The 1994 conference was organized by Robin W. Kilson, MIT professor of history and women's studies, and Evelynn M. Hammonds, MIT professor of the history of science. The conference was inspired by Kilson's "personal frustration through the sense of isolation as a black woman" in higher education. The conference served as a large public forum of Black women academics to discuss issues of research, success and lack thereof in academia, and the repressive political climate of the 1980s and 1990s. About 1,500 Black women scholars attended from across the U.S., ranging from undergraduates to professors to college presidents. It was sponsored by MIT, Wellesley College and Radcliffe College, as well as other foundations. Florence Ladd served on the Executive Committee for the conference.

==Proceedings==
The conference featured three keynote speakers: Lani Guinier from the University of Pennsylvania Law School, Dr. Johnnetta B. Cole, president of Spelman College; and Professor Angela Davis of the University of California Santa Cruz. Guinier, who had recently been withdrawn from nomination for assistant attorney general by President Bill Clinton, gave an opening speech to three standing ovations, stating that "what was happening to me was a metaphor for the experiences of many women of color". Davis gave the closing speech, arguing the importance of standing up for all Black women in the public eye. "While courageous people fought to make the walls of academia less impenetrable, these very victories have spawned new problems and foreshadow new troubles", she said.

The conference also featured over 100 panels, talks, and posters on topics ranging from Black women in film and literature, to race and gender politics in academic culture, to specialized research in various topics performed by Black female scholars.

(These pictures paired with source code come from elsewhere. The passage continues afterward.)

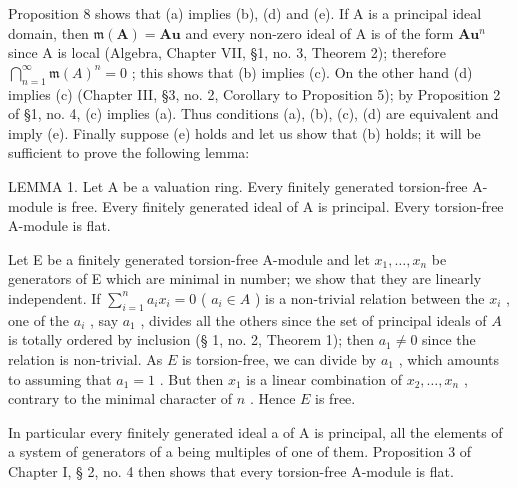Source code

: Proposition 8 shows that (a) implies (b), (d) and (e). If A is a principal ideal domain, then \(\mathfrak{m}(\mathbf{A}) = \mathbf{A}\mathbf{u}\) and every non-zero ideal of A is of the form \(\mathbf{A}\mathbf{u}^n\) since A is local (Algebra, Chapter VII, §1, no. 3, Theorem 2); therefore \(\bigcap_{n=1}^{\infty} \mathfrak{m}(A)^n = 0\) ; this shows that (b) implies (c). On the other hand (d) implies (c) (Chapter III, §3, no. 2, Corollary to Proposition 5); by Proposition 2 of §1, no. 4, (c) implies (a). Thus conditions (a), (b), (c), (d) are equivalent and imply (e). Finally suppose (e) holds and let us show that (b) holds; it will be sufficient to prove the following lemma:

LEMMA 1. Let A be a valuation ring. Every finitely generated torsion-free A-module is free. Every finitely generated ideal of A is principal. Every torsion-free A-module is flat.

Let E be a finitely generated torsion-free A-module and let \(x_{1}, \ldots, x_{n}\) be generators of E which are minimal in number; we show that they are linearly independent. If \(\sum_{i=1}^{n} a_i x_i = 0\) ( \(a_i \in A\) ) is a non-trivial relation between the \(x_i\) , one of the \(a_i\) , say \(a_1\) , divides all the others since the set of principal ideals of \(A\) is totally ordered by inclusion (§ 1, no. 2, Theorem 1); then \(a_1 \neq 0\) since the relation is non-trivial. As \(E\) is torsion-free, we can divide by \(a_1\) , which amounts to assuming that \(a_1 = 1\) . But then \(x_1\) is a linear combination of \(x_2, \ldots, x_n\) , contrary to the minimal character of \(n\) . Hence \(E\) is free.

In particular every finitely generated ideal a of A is principal, all the elements of a system of generators of a being multiples of one of them. Proposition 3 of Chapter I, § 2, no. 4 then shows that every torsion-free A-module is flat.

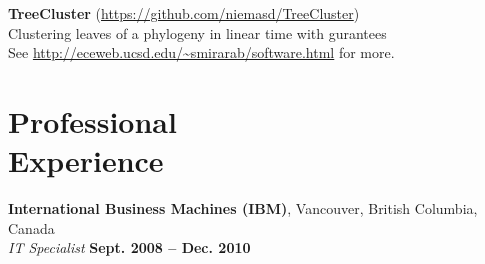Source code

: \documentclass[margin,line,letterpaper]{resume}
\begin{document}
\begin{resume}
\textbf{TreeCluster} (\url{https://github.com/niemasd/TreeCluster})\\
Clustering leaves of a phylogeny in linear time with gurantees
\vspace{2mm}\\
See \url{http://eceweb.ucsd.edu/~smirarab/software.html} for more. 
    \section{\mysidestyle Professional\\Experience}

    \textbf{International Business Machines (IBM)}, Vancouver, British Columbia, Canada
\vspace{2mm}\\\vspace{1mm}%
    \textsl{IT Specialist} \hfill \textbf{Sept. 2008 -- Dec. 2010}



\end{resume}
\end{document}
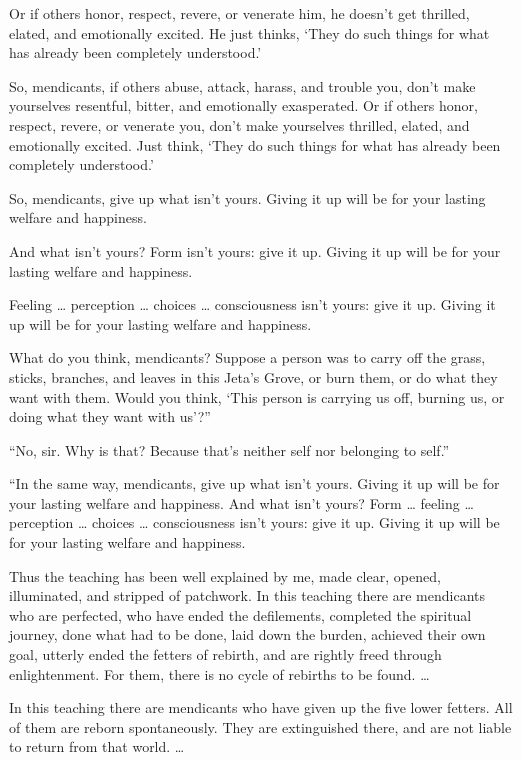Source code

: \documentclass[12pt,openany]{book}%
\begin{document}
Or if others honor, respect, revere, or venerate him, he doesn’t get thrilled, elated, and emotionally excited. He just thinks, ‘They do such things for what has already been completely understood.’ 

So, mendicants, if others abuse, attack, harass, and trouble you, don’t make yourselves resentful, bitter, and emotionally exasperated. Or if others honor, respect, revere, or venerate you, don’t make yourselves thrilled, elated, and emotionally excited. Just think, ‘They do such things for what has already been completely understood.’ 

So, mendicants, give up what isn't yours. Giving it up will be for your lasting welfare and happiness. 

And what isn’t yours? Form isn’t yours: give it up. Giving it up will be for your lasting welfare and happiness. 

Feeling … perception … choices … consciousness isn’t yours: give it up. Giving it up will be for your lasting welfare and happiness. 

What do you think, mendicants? Suppose a person was to carry off the grass, sticks, branches, and leaves in this Jeta’s Grove, or burn them, or do what they want with them. Would you think, ‘This person is carrying us off, burning us, or doing what they want with us’?” 

“No, sir. Why is that? Because that’s neither self nor belonging to self.” 

“In the same way, mendicants, give up what isn't yours. Giving it up will be for your lasting welfare and happiness. And what isn’t yours? Form … feeling … perception … choices … consciousness isn’t yours: give it up. Giving it up will be for your lasting welfare and happiness. 

Thus the teaching has been well explained by me, made clear, opened, illuminated, and stripped of patchwork. In this teaching there are mendicants who are perfected, who have ended the defilements, completed the spiritual journey, done what had to be done, laid down the burden, achieved their own goal, utterly ended the fetters of rebirth, and are rightly freed through enlightenment. For them, there is no cycle of rebirths to be found. … 

In this teaching there are mendicants who have given up the five lower fetters. All of them are reborn spontaneously. They are extinguished there, and are not liable to return from that world. … 
\end{document}
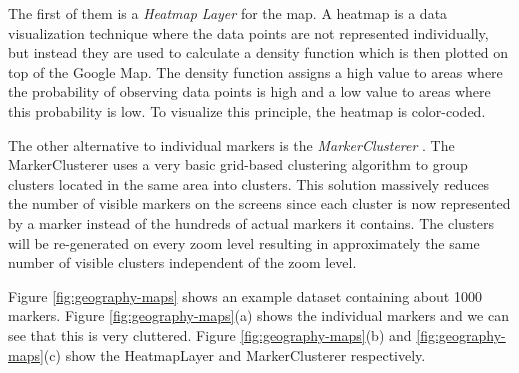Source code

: The first of them is a \textit{Heatmap Layer} \cite{HeatmapLayer} for the map. A heatmap is a data visualization technique where the data points are not represented individually, but instead they are used to calculate a density function which is then plotted on top of the Google Map. The density function assigns a high value to areas where the probability of observing data points is high and a low value to areas where this probability is low. To visualize this principle, the heatmap is color-coded.

The other alternative to individual markers is the \textit{MarkerClusterer} \cite{MarkerClusterer}. The MarkerClusterer uses a very basic grid-based clustering algorithm to group clusters located in the same area into clusters. This solution massively reduces the number of visible markers on the screens since each cluster is now represented by a marker instead of the hundreds of actual markers it contains. The clusters will be re-generated on every zoom level resulting in approximately the same number of visible clusters independent of the zoom level.

Figure \ref{fig:geography-maps} shows an example dataset containing about 1000 markers. Figure \ref{fig:geography-maps}(a) shows the individual markers and we can see that this is very cluttered. Figure \ref{fig:geography-maps}(b) and \ref{fig:geography-maps}(c) show the HeatmapLayer and MarkerClusterer respectively. 

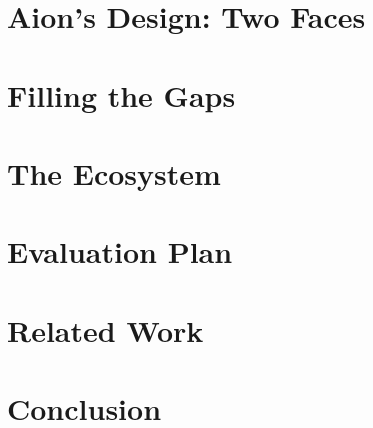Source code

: \documentclass[11pt,a4paper]{article}
\begin{document}
\section{Aion's Design: Two Faces}
\label{sec:design}

\section{Filling the Gaps}
\label{sec:gaps}

\section{The Ecosystem}
\label{sec:ecosystem}

\section{Evaluation Plan}
\label{sec:eval}

\section{Related Work}
\label{sec:related}

\section{Conclusion}
\label{sec:conclusion}



\end{document}
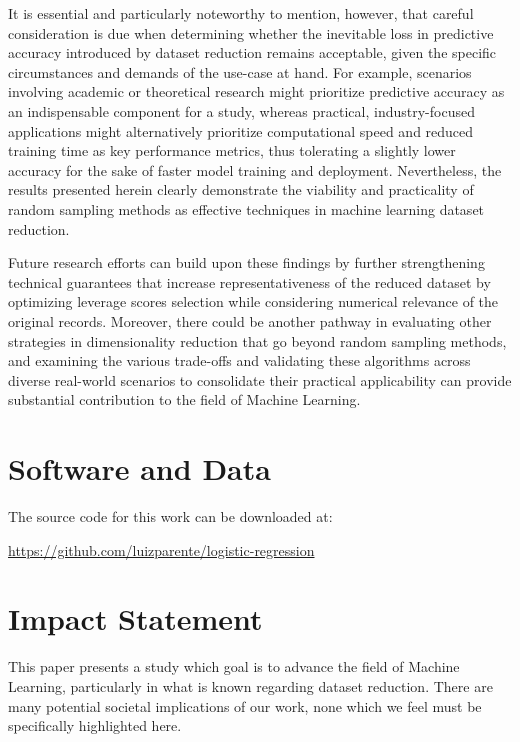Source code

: \documentclass{article}
\theoremstyle{plain}
\theoremstyle{definition}
\theoremstyle{remark}
\begin{document}
It is essential and particularly noteworthy to mention, however, that careful consideration is due when determining whether the inevitable loss in predictive accuracy introduced by dataset reduction remains acceptable, given the specific circumstances and demands of the use-case at hand. For example, scenarios involving academic or theoretical research might prioritize predictive accuracy as an indispensable component for a study, whereas practical, industry-focused applications might alternatively prioritize computational speed and reduced training time as key performance metrics, thus tolerating a slightly lower accuracy for the sake of faster model training and deployment. Nevertheless, the results presented herein clearly demonstrate the viability and practicality of random sampling methods as effective techniques in machine learning dataset reduction. 

Future research efforts can build upon these findings by further strengthening technical guarantees that increase representativeness of the reduced dataset by optimizing leverage scores selection while considering numerical relevance of the original records. Moreover, there could be another pathway in evaluating other strategies in dimensionality reduction that go beyond random sampling methods, and examining the various trade-offs and validating these algorithms across diverse real-world scenarios to consolidate their practical applicability can provide substantial contribution to the field of Machine Learning.


\section*{Software and Data}

The source code for this work can be downloaded at:

\url{https://github.com/luizparente/logistic-regression}

\section*{Impact Statement}

This paper presents a study which goal is to advance the field of
Machine Learning, particularly in what is known regarding dataset reduction. There are many potential societal implications
of our work, none which we feel must be specifically highlighted here.




\end{document}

Vinie Burrows, performance artist, presented “Sister, Sister,” her one-woman show.

At the conference, attendants drafted an appeal to President Clinton, asking him to "commission a blue-ribbon panel on race relations; to promote Black women's research and extend the Glass Ceiling Commission to address the women of color in academia; to extend funding for community-based social service organizations for the poor; to end covert actions against Haiti and restore President Aristide to power, and to continue to support democracy in South and Southern Africa."